• _Exercise objective_
Check every line of the entries below for the word "eight", and copy the ones that have it.

◆ ◆ ◆ ◆ ◆ ◆ ◆

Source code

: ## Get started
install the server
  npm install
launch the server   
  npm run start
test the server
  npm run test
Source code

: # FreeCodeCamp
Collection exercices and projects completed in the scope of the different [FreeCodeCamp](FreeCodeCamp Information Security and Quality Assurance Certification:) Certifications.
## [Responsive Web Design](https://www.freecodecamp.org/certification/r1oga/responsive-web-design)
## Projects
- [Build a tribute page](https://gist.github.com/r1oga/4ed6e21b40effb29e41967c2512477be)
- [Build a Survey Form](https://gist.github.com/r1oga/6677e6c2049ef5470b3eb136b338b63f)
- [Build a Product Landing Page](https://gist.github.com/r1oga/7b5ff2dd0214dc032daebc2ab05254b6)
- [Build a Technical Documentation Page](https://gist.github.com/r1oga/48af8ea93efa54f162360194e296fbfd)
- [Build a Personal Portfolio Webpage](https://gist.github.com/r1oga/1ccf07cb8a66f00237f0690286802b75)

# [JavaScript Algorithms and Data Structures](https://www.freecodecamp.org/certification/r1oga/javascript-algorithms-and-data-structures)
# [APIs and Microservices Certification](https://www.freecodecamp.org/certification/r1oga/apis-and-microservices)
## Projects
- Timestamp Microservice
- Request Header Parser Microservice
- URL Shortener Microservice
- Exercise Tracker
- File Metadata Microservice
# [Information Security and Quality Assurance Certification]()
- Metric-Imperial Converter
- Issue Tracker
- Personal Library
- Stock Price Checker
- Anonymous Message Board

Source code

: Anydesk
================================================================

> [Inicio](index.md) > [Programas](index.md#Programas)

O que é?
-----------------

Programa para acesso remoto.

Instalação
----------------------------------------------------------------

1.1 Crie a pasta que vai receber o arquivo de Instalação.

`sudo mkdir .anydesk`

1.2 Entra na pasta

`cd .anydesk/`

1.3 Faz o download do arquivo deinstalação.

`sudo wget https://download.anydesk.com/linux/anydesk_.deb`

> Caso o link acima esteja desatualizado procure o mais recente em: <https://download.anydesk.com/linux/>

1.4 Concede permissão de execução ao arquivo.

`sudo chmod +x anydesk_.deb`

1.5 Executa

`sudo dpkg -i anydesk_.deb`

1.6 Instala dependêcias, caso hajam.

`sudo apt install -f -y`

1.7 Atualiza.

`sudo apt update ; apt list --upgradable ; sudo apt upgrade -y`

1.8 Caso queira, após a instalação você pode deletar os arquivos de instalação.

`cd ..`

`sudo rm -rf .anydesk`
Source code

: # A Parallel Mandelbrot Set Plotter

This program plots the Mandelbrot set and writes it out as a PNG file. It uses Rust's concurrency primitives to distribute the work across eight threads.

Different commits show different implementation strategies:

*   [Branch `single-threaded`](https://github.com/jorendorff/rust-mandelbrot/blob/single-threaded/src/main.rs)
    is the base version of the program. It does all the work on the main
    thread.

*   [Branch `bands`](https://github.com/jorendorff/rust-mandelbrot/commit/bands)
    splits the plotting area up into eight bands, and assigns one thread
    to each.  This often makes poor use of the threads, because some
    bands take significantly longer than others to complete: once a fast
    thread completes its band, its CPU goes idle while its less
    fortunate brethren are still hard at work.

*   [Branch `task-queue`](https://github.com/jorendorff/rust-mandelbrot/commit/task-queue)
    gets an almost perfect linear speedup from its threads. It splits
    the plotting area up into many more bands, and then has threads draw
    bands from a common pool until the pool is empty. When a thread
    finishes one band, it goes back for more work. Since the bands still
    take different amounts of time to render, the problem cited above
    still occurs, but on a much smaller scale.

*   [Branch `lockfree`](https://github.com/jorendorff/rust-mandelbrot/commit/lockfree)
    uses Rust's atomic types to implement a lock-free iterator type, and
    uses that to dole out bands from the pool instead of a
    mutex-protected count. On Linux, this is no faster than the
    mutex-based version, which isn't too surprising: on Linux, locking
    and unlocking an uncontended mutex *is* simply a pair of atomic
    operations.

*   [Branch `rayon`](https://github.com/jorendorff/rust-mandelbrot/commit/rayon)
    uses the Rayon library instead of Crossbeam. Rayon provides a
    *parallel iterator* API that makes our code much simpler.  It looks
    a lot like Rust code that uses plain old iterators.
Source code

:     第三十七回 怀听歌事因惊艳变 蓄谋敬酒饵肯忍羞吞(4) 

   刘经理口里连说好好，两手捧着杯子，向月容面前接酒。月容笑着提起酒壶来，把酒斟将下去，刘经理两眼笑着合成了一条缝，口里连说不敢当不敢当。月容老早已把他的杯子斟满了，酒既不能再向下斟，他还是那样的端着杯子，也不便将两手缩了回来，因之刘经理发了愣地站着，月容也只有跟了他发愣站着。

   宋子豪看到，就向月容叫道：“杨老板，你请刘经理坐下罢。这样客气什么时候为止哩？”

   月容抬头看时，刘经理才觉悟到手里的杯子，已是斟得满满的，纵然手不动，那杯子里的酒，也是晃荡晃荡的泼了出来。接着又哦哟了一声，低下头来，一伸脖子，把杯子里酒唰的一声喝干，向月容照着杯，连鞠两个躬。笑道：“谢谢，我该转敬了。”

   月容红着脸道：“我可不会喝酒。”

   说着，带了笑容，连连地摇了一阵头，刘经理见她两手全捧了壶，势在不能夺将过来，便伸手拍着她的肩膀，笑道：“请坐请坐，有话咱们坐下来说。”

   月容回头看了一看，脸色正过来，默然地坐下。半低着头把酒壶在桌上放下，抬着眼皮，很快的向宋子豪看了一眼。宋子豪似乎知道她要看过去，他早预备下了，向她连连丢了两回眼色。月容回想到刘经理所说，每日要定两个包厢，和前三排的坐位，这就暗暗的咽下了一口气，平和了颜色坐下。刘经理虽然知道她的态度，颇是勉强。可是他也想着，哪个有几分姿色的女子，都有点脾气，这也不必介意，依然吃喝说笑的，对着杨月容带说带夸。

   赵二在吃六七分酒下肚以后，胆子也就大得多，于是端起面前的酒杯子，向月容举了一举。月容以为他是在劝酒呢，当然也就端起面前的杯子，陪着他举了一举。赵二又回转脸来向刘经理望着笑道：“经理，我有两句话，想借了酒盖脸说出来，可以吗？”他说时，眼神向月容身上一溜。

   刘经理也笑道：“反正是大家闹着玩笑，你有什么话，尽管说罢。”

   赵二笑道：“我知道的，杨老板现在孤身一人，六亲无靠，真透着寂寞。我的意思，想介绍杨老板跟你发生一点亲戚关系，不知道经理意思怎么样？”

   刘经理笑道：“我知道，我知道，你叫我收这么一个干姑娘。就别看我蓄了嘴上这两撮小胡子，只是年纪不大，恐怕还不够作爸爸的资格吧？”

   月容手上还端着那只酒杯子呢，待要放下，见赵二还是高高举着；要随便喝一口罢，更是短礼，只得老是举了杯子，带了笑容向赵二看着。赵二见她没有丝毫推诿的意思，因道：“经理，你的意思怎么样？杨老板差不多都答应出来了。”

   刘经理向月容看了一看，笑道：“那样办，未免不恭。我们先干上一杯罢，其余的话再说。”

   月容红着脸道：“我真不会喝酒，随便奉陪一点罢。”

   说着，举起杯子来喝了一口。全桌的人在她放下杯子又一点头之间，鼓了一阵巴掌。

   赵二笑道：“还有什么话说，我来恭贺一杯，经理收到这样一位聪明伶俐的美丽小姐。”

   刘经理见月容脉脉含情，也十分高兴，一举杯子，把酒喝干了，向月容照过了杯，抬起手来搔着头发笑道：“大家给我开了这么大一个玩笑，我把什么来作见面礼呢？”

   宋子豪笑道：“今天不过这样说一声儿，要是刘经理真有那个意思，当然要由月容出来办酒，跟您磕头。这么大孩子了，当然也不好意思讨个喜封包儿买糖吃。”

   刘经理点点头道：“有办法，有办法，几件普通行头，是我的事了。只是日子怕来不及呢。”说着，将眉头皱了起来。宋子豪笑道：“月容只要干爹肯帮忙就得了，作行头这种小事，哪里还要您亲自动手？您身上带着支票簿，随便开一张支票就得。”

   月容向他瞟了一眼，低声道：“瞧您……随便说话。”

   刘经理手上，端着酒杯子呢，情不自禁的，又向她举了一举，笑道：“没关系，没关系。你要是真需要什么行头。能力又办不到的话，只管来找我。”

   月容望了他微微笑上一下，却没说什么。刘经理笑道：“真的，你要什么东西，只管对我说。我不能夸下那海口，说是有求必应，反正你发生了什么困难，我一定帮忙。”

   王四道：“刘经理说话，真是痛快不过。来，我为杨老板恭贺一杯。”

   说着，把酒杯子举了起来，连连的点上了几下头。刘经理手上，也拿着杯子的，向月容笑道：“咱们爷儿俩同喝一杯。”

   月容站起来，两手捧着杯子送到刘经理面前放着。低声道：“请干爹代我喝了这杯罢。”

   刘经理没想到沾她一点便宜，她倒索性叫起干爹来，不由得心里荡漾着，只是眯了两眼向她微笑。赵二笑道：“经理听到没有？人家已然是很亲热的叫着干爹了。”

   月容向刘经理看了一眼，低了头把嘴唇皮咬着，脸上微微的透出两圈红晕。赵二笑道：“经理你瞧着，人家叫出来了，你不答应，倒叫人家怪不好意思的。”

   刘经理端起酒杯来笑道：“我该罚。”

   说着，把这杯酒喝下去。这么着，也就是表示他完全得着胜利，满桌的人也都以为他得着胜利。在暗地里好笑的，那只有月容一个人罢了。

◆ ◆ ◆ ◆ ◆ ◆ ◆

• _Answer section_
This program plots the Mandelbrot set and writes it out as a PNG file. It uses Rust's concurrency primitives to distribute the work across eight threads.
    splits the plotting area up into eight bands, and assigns one thread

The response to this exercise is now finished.